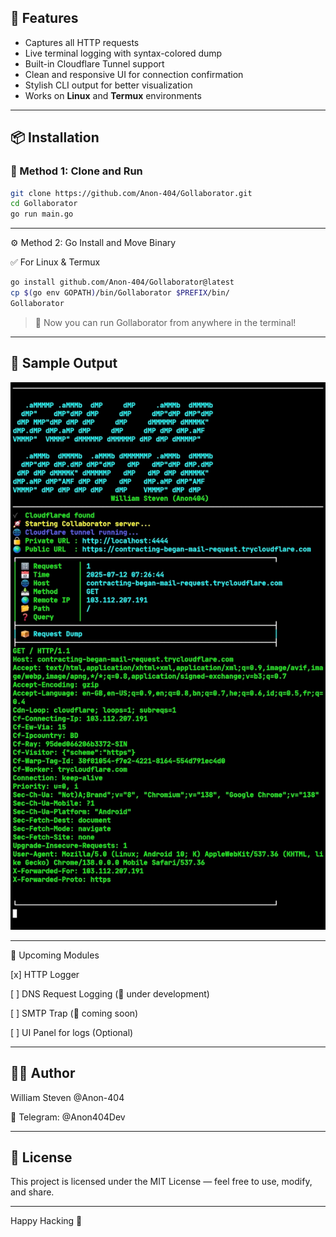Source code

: ## 🚀 Features

- Captures all HTTP requests
- Live terminal logging with syntax-colored dump
- Built-in Cloudflare Tunnel support
- Clean and responsive UI for connection confirmation
- Stylish CLI output for better visualization
- Works on **Linux** and **Termux** environments

---

## 📦 Installation

### 🔧 Method 1: Clone and Run

```bash
git clone https://github.com/Anon-404/Gollaborator.git
cd Gollaborator
go run main.go
```

---

⚙️ Method 2: Go Install and Move Binary

✅ For Linux & Termux

```bash
go install github.com/Anon-404/Gollaborator@latest
cp $(go env GOPATH)/bin/Gollaborator $PREFIX/bin/
Gollaborator
```

> 🔁 Now you can run Gollaborator from anywhere in the terminal!




---

## 📸 Sample Output

![Gollaborator Demo](assets/Screenshot_20250712_133325_Termux.jpg)

---

🧠 Upcoming Modules

[x] HTTP Logger

[ ] DNS Request Logging (📡 under development)

[ ] SMTP Trap (📩 coming soon)

[ ] UI Panel for logs (Optional)



---

## 👨‍💻 Author

William Steven @Anon-404

🔗 Telegram: @Anon404Dev



---

## 📜 License

This project is licensed under the MIT License — feel free to use, modify, and share.


---

Happy Hacking 🐚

Your assignment
Give only the number of lines in the entries above that contain the string "Linux".

Exercise solution
2